Das Bundesverfassungsgericht hat einen wichtigen Teil der Verfahrensregeln für die deutsche Beteiligung an Nothilfen des Euro-Rettungsfonds EFSF vorläufig gestoppt. Die Entscheidungsrechte des Bundestags dürfen nicht von einem Sondergremium aus lediglich neun Parlamentariern wahrgenommen werden, entschied der Zweite Senat im Eilverfahren in einem am Freitag bekanntgegebenen Beschluss. Die Bundesregierung müsste nun für weitere Hilfsmaßnahmen die Zustimmung des gesamten Bundestags einholen. Bundestagspräsident Norbert Lammert (CDU) sieht darin „kein nicht beherrschbares Problem“. Finanzexperten fürchten hingegen, die Entscheidung könne die Handlungsfähigkeit des Rettungsfonds beeinträchtigen. (Az. 2 BvE 8/11).

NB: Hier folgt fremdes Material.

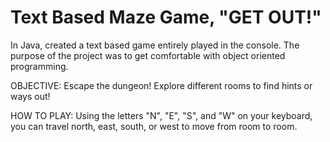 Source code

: # Text Based Maze Game, "GET OUT!"
In Java, created a text based game entirely played in the console. The purpose of the project was to get comfortable with object oriented programming.

OBJECTIVE: Escape the dungeon! Explore different rooms to find hints or ways out!

HOW TO PLAY: Using the letters "N", "E", "S", and "W" on your keyboard, you can travel north, east, south, or west to move from room to room.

Nach dem vor wenigen Wochen verabschiedeten Stabilisierungsmechanismusgesetz sollen dringende oder geheime Entscheidungen über Maßnahmen des Rettungsfonds EFSF von einem speziellen Gremium getroffen werden. Dieses besteht nur aus neun Mitgliedern des Bundestags. Maßnahmen zur Verhinderung von „Ansteckungsgefahren“ - etwa der Aufkauf von Staatsanleihen - sollten sogar regelmäßig von diesem Sondergremium getroffen werden. Zwei SPD-Abgeordnete hatten in Karlsruhe gegen die Bestimmungen geklagt. Sie sehen ihre Rechte verletzt.

Der Bundestag hatte erst am Mittwoch die Mitglieder des Gremiums bestimmt. Die Abgeordneten der Koalition haben darin die Mehrheit. Die Minderheit kann nicht durchsetzen, dass eine Entscheidung an den gesamten Bundestag verwiesen wird. Nach der Eilentscheidung der Verfassungsrichter dürfen bis zu einer Entscheidung im Hauptsacheverfahren die Rechte des Bundestages nicht durch das neue Gremium wahrgenommen werden.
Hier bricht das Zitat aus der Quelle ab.